Investigating the effect of bilateral amygdala lesions on fear conditioning and social interaction in the male Mongolian gerbil

Identification of the selective neurokinin NK1 receptor antagonist, 2-(R)-(1-(R)-3,5-Bis(trifluromethyl)phenylethoxy)-3-(S)-(4-fluoro)phenyl-4-(3-oxo-1,2,4-triazol-5yl)methylmor-phine (MK-869), as a novel therapeutic approach for anxiety/depression has led to increased use of the Mongolian gerbil in behavioural studies since the gerbil NK1 receptor pharmacology is similar to human, but not rat or mouse.

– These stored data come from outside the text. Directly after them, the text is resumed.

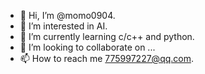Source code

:- 👋 Hi, I’m @momo0904.
- 👀 I’m interested in AI.
- 🌱 I’m currently learning c/c++ and python.
- 💞️ I’m looking to collaborate on ...
- 📫 How to reach me 775997227@qq.com.

<!---
momo0904/momo0904 is a ✨ special ✨ repository because its `README.md` (this file) appears on your GitHub profile.
You can click the Preview link to take a look at your changes.
--->
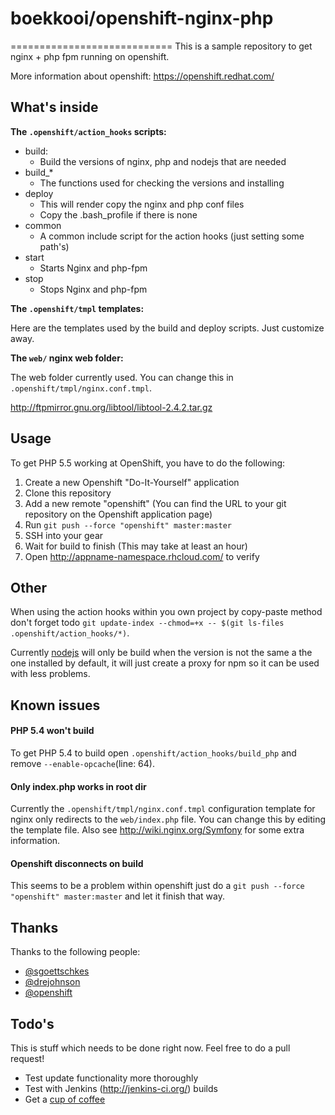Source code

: # boekkooi/openshift-nginx-php
============================
This is a sample repository to get nginx + php fpm running on openshift.

More information about openshift: https://openshift.redhat.com/

## What's inside

**The `.openshift/action_hooks` scripts:**

* build:
    - Build the versions of nginx, php and nodejs that are needed
* build_*
    - The functions used for checking the versions and installing
* deploy
    - This will render copy the nginx and php conf files
    - Copy the .bash_profile if there is none
* common
    - A common include script for the action hooks (just setting some path's)
* start
    - Starts Nginx and php-fpm
* stop
    - Stops Nginx and php-fpm

**The `.openshift/tmpl` templates:**

Here are the templates used by the build and deploy scripts.
Just customize away.

**The `web/` nginx web folder:**

The web folder currently used. You can change this in `.openshift/tmpl/nginx.conf.tmpl`.

http://ftpmirror.gnu.org/libtool/libtool-2.4.2.tar.gz

## Usage

To get PHP 5.5 working at OpenShift, you have to do the following:

1. Create a new Openshift "Do-It-Yourself" application
2. Clone this repository
3. Add a new remote "openshift" (You can find the URL to your git repository
   on the Openshift application page)
4. Run `git push --force "openshift" master:master`
5. SSH into your gear
7. Wait for build to finish (This may take at least an hour)
8. Open http://appname-namespace.rhcloud.com/ to verify

## Other

When using the action hooks within you own project by copy-paste method don't forget todo `git update-index --chmod=+x -- $(git ls-files .openshift/action_hooks/*)`.

Currently [nodejs](http://nodejs.org/) will only be build when the version is not the same a the one installed by default, it will just create a proxy for npm so it can be used with less problems.

## Known issues

#### PHP 5.4 won't build
To get PHP 5.4 to build open `.openshift/action_hooks/build_php` and remove `--enable-opcache`(line: 64).

#### Only index.php works in root dir
Currently the `.openshift/tmpl/nginx.conf.tmpl` configuration template for nginx only redirects to the `web/index.php` file.
You can change this by editing the template file. Also see http://wiki.nginx.org/Symfony for some extra information.

#### Openshift disconnects on build
This seems to be a problem within openshift just do a `git push --force "openshift" master:master` and let it finish that way.

## Thanks

Thanks to the following people:

* [@sgoettschkes](https://github.com/Sgoettschkes)
* [@drejohnson](https://github.com/drejohnson)
* [@openshift](https://github.com/openshift/)

## Todo's
This is stuff which needs to be done right now. Feel free to do a pull request!

* Test update functionality more thoroughly
* Test with Jenkins (http://jenkins-ci.org/) builds
* Get a [cup of coffee](https://www.gittip.com/Warnar%20Boekkooi/)

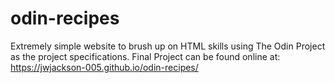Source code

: # odin-recipes
Extremely simple website to brush up on HTML skills using The Odin Project as the project specifications.
Final Project can be found online at: https://jwjackson-005.github.io/odin-recipes/
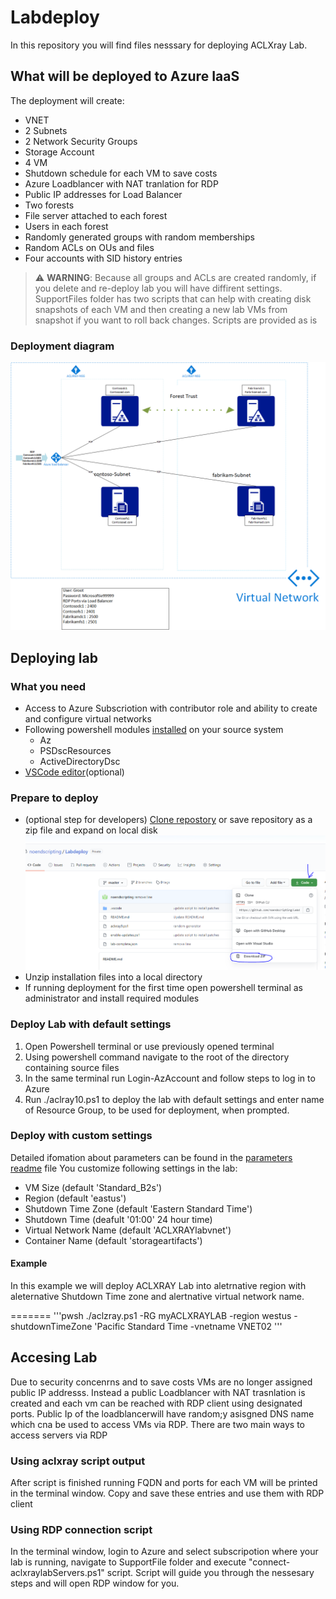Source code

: # Labdeploy

In this repository you will find files nesssary for deploying ACLXray Lab.

## What will be deployed to Azure IaaS

The deployment will create:

* VNET
* 2 Subnets
* 2 Network Security Groups
* Storage Account
* 4 VM
* Shutdown schedule for each VM to save costs
* Azure Loadblancer with NAT tranlation for RDP
* Public IP addresses for Load Balancer
* Two forests
* File server attached to each forest
* Users in each forest
* Randomly generated groups with random memberships
* Random ACLs on OUs and files  
* Four accounts with SID history entries

> :warning: **WARNING**: Because all groups and ACLs are created randomly, if you delete and re-deploy lab you will have diffirent settings. SupportFiles folder has two scripts that can help with creating disk snapshots of each VM and then creating a new lab VMs from snapshot if you want to roll back changes. Scripts are provided as is

### Deployment diagram

![Lab Diagram](/SupportFiles/labdiagram.png)

## Deploying lab

### What you need

* Access to Azure Subscriotion with contributor role and ability to create and configure virtual networks
* Following powershell modules [installed](https://docs.microsoft.com/en-us/powershell/scripting/developer/module/installing-a-powershell-module?view=powershell-7) on your source system
  * Az
  * PSDscResources
  * ActiveDirectoryDsc
* [VSCode editor](https://code.visualstudio.com/)(optional)

### Prepare to deploy

* (optional step for developers) [Clone repostory](https://www.howtogeek.com/451360/how-to-clone-a-github-repository/) or save repository as a zip file and expand on local disk ![dowload repository content as zip](/SupportFiles/DownloadRepo.PNG)
* Unzip installation files into a local directory
* If running deployment for the first time open powershell terminal as administrator and install required modules

### Deploy Lab with default settings

1. Open Powershell terminal or use previously opened terminal
2. Using powershell command navigate to the root of the directory containing source files
3. In the same terminal run Login-AzAccount and follow steps to log in to Azure  
4. Run ./aclray10.ps1 to deploy the lab with default settings and enter name of Resource Group, to be used for deployment, when prompted.

### Deploy with custom settings

Detailed ifomation about parameters can be  found in the [parameters readme](SupportFiles/PARAMETERS.md) file
You customize following settings in the lab:

* VM Size (default 'Standard_B2s')
* Region  (default 'eastus')
* Shutdown Time Zone (default 'Eastern Standard Time')
* Shutdown Time (deafult '01:00' 24 hour time)
* Virtual Network Name (default 'ACLXRAYlabvnet')
* Container Name (default 'storageartifacts')

#### Example

In this example we will deploy ACLXRAY Lab into aletrnative region with aleternative Shutdown Time zone and alertnative virtual network name.

=======
'''pwsh
./aclzray.ps1 -RG myACLXRAYLAB -region westus -shutdownTimeZone 'Pacific Standard Time -vnetname VNET02
'''

## Accesing Lab

Due to security concenrns and to save costs VMs are no longer assigned public IP addresss. Instead a public Loadblancer with NAT trasnlation is created and each vm can be reached with RDP client using designated ports. Public Ip of the loadblancerwill have random;y asisgned DNS name which cna be used to access VMs via RDP. There are two main ways to access servers via RDP

### Using aclxray script output

After script is finished running FQDN and ports for each VM will be printed in the terminal window. Copy and save these entries and use them with RDP client

### Using RDP connection script

In the terminal window, login to Azure and select subscripotion where your lab is running, navigate to SupportFile folder and execute "connect-aclxraylabServers.ps1" script. Script will guide you through the nessesary steps and will open RDP window for you.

Within this species, foot tapping and immobility elicited by aversive conditioning, as well as social interaction have been shown to be sensitive to clinically used anxiolytic and antidepressant agents and also NK1 receptor antagonists. The high levels of NK1 receptor binding in the amygdala as well as preclinical studies demonstrating increased release of substance P and corresponding internalisation of NK1 receptors in the basolateral amygdala in response to stressful stimuli suggest that the BLA may represent a potential site of action for NK1 receptor antagonists in anxiety and/or depression. Therefore, in the current study, we assessed the effect of bilateral BLA lesions in male Mongolian gerbils on footshock-induced foot tapping and immobility, social interaction, and NK1-agonist-induced foot tapping. Lesioned gerbils exhibited reduced immobility time during fear conditioning, a non-significant reduction in immobility time when re-exposed to the conditioned stimulus (CS) 24 h later, and increased social interaction in the gerbil social interaction task. In contrast, BLA lesions had no effect on NK1-agonist-induced foot tapping. These data provide further support that the gerbil BLA is a potential site for NK1 receptor antagonists to attenuate anxiety-related behaviours.